Daniel Migueláñez: Cenizas de Fénix,
Sial Pigmalión, Madrid, 2020, 70 págs.
Hace falta valor —y mucho— para atreverse con los dioses, ya sea para elogiarlos o censurarlos, y Lope no es deidad menor en el Panteón de las Letras: a nuestro juicio fue padre de muchos otros dioses menores que, a su sombra y con su bendición dada o arrebatada, se hicieron grandes. Lope es el creador por excelencia. Yo, modestamente, tengo con él ganadas apuestas a amigos literatos. Ellos proponían un tema, por extraño que fuese, y yo me comprometía a encontrar una obra de Lope en el que dicho tema se tratara. El Fénix de los Ingenios nunca me hizo quedar mal.
Pues bien: con grandeza, con dignidad, con sensibilidad, con acierto, con arte, en suma, ha sabido Daniel Migueláñez presentarnos la intimidad, los pensamientos, el alma del que fuera el más grande de nuestros escritores —y sin el permiso de Cervantes, porque Lope no lo precisa en absoluto, ya que venció sobradamente al alcalaíno cuando en el terreno dramático compitieron—.
Esta logradísima pieza, a la que el autor define acertadamente como ‘poeturgía’ (dramaturgia poética, que no meramente teatro en verso), recrea los últimos momentos del genio, los recuerdos de sus amores humanos, las frustraciones de sus amores literarios —el personaje se queja de los plagios frecuentes y del proverbial maltrato hispano a los poetas— y las penurias económicas que le llevaron a humillarse tantas veces ante su interesado «protector», el duque de Sessa. Migueláñez nos cuenta la tragedia íntima de un hombre de vida sobredimensionada que se arrepiente en parte de su pasado; el dramaturgo escarba —en sus propias palabras— en «los escombros de la fama», esa fama que de tan poco sirve cuando la existencia se acaba.

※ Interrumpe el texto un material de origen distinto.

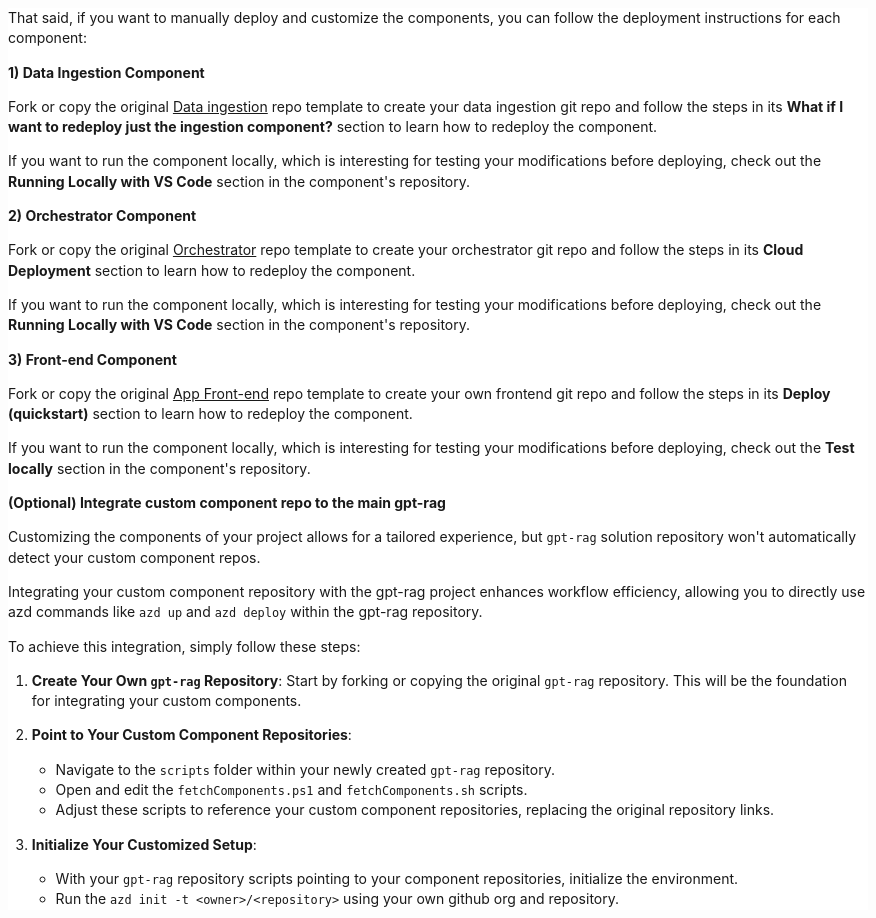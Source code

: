 That said, if you want to manually deploy and customize the components, you can follow the deployment instructions for each component:

**1) Data Ingestion Component**

Fork or copy the original [Data ingestion](https://github.com/Azure/gpt-rag-ingestion) repo template to create your data ingestion git repo and follow the steps in its **What if I want to redeploy just the ingestion component?** section to learn how to redeploy the component.

If you want to run the component locally, which is interesting for testing your modifications before deploying, check out the **Running Locally with VS Code** section in the component's repository.

**2) Orchestrator Component**

Fork or copy the original [Orchestrator](https://github.com/Azure/gpt-rag-orchestrator) repo template to create your orchestrator git repo and follow the steps in its **Cloud Deployment** section to learn how to redeploy the component.

If you want to run the component locally, which is interesting for testing your modifications before deploying, check out the **Running Locally with VS Code** section in the component's repository.

**3) Front-end Component**

Fork or copy the original [App Front-end](https://github.com/Azure/gpt-rag-frontend) repo template to create your own frontend git repo and follow the steps in its **Deploy (quickstart)** section to learn how to redeploy the component.

If you want to run the component locally, which is interesting for testing your modifications before deploying, check out the **Test locally** section in the component's repository.

**(Optional) Integrate custom component repo to the main gpt-rag**

Customizing the components of your project allows for a tailored experience, but `gpt-rag` solution repository won't automatically detect your custom component repos.

Integrating your custom component repository with the gpt-rag project enhances workflow efficiency, allowing you to directly use azd commands like `azd up` and `azd deploy` within the gpt-rag repository.

To achieve this integration, simply follow these steps:

1. **Create Your Own `gpt-rag` Repository**: Start by forking or copying the original `gpt-rag` repository. This will be the foundation for integrating your custom components.

2. **Point to Your Custom Component Repositories**:
   - Navigate to the `scripts` folder within your newly created `gpt-rag` repository.
   - Open and edit the  `fetchComponents.ps1` and `fetchComponents.sh` scripts.
   - Adjust these scripts to reference your custom component repositories, replacing the original repository links.

3. **Initialize Your Customized Setup**:
   - With your `gpt-rag` repository scripts pointing to your component repositories, initialize the environment.
   - Run the `azd init -t <owner>/<repository>` using your own github org and repository.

La obra es excelente en su equilibrio entre la historia original de Migueláñez y el engarzamiento en ella de textos que, como perlas exóticas, embellecen sobremanera un montaje minimalista y elegante. Alternando verso y prosa, se le ofrecen al espectador algunas de las más bellas palabras lopescas, especialmente sonetos, y se hacen referencias cultas a esa labor de escritura que fue la vida de Lope, como la alusión a su obra La gala de Medina, que el público reconoce (antes de que se mencione) como el título inicial de esa joya del teatro universal que es El caballero de Olmedo.
Lope dialoga con los fantasmas de su ideal «Belisa» y de otras mujeres a las que amó y que le amaron. Recuerda sus aventuras y sus pasiones juveniles. Y con su hija, Marcela de San Félix, habla principalmente de teatro, pues eso era lo que primaba en sus relaciones filioparentales. Al final de la obra ella nos revela que Lope escribió hasta el último suspiro, porque para él «escribir y vivir todo era uno».
Pero el dramaturgo no se limita a presentarnos una obra preciosista, conmovedora, culta y didáctica, sino que inserta en ella ese elemento de rebeldía y crítica con lo establecido que no debe faltar en el teatro. Concretamente denuncia la discriminación de la mujer escritora en un siglo que fue magníficamente fructífero en lo cultural, pero que lo fue a pesar de las instituciones y de la mentalidad prevalente, en absoluto gracias a ellas. Los versos conventuales de Sor Marcela arden por el criterio de algún puritano incapaz de entenderlos y de aceptar que el genio creativo no tiene sexo y que las mujeres no poseen menos sensibilidad ni talento que los hombres, aunque la costumbre del tiempo las tuviera dedicadas a otros menesteres. La Inquisición, con todo su omnímodo poder, se asusta ante las palabras y le prohíbe la escritura y amenaza con la violencia a una mujer creyente y devota que no ha cometido otro pecado que haber heredado el genio poético de su padre. Una triste reflexión en la última escena que nos lleva a cuestionar muchos elementos de nuestro «glorioso» pasado.
En resumen: la de Migueláñez es una obra conseguida, bella, llena de sentido, oportuna y osada. Como se solía decir, «es de Lope», lo que en el ámbito literario español era —y para mí lo sigue siendo— el elogio supremo.